- MATERIAL SHOWN -
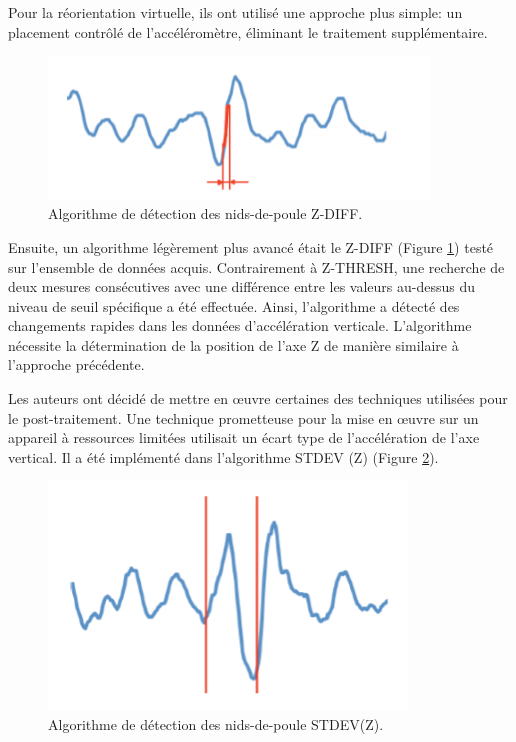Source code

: Pour la réorientation virtuelle, ils ont utilisé une approche plus simple: un placement contrôlé de l'accéléromètre, éliminant le traitement supplémentaire.

\begin{figure}[h!]
  \center
  \includegraphics[width=0.9\textwidth]{Images/chapter2/relatedWork4.PNG}
  \caption{Algorithme de détection des nids-de-poule Z-DIFF.}
  \label{fig:graph_Z_DIFF}
\end{figure}

Ensuite, un algorithme légèrement plus avancé était le Z-DIFF (Figure \ref{fig:graph_Z_DIFF}) testé sur l'ensemble de données acquis. Contrairement à Z-THRESH, une recherche de deux mesures consécutives avec une différence entre les valeurs au-dessus du niveau de seuil spécifique a été effectuée. Ainsi, l'algorithme a détecté des changements rapides dans les données d'accélération verticale. L'algorithme nécessite la détermination de la position de l'axe Z de manière similaire à l'approche précédente. 


Les auteurs ont décidé de mettre en œuvre certaines des techniques utilisées pour le post-traitement. Une technique prometteuse pour la mise en œuvre sur un appareil à ressources limitées utilisait un écart type de l'accélération de l'axe vertical. Il a été implémenté dans l'algorithme STDEV (Z) (Figure \ref{fig:graph_STDEV_z}).

\begin{figure}[h!]
  \center
  \includegraphics[width=0.85\textwidth]{Images/chapter2/relatedWork5.PNG}
  \caption{Algorithme de détection des nids-de-poule STDEV(Z).}
  \label{fig:graph_STDEV_z}
\end{figure}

- WHAT IS EXPECTED -
In the material above, how many lines include the string "plus"? State the number alone.

- WRITTEN RESPONSE -
2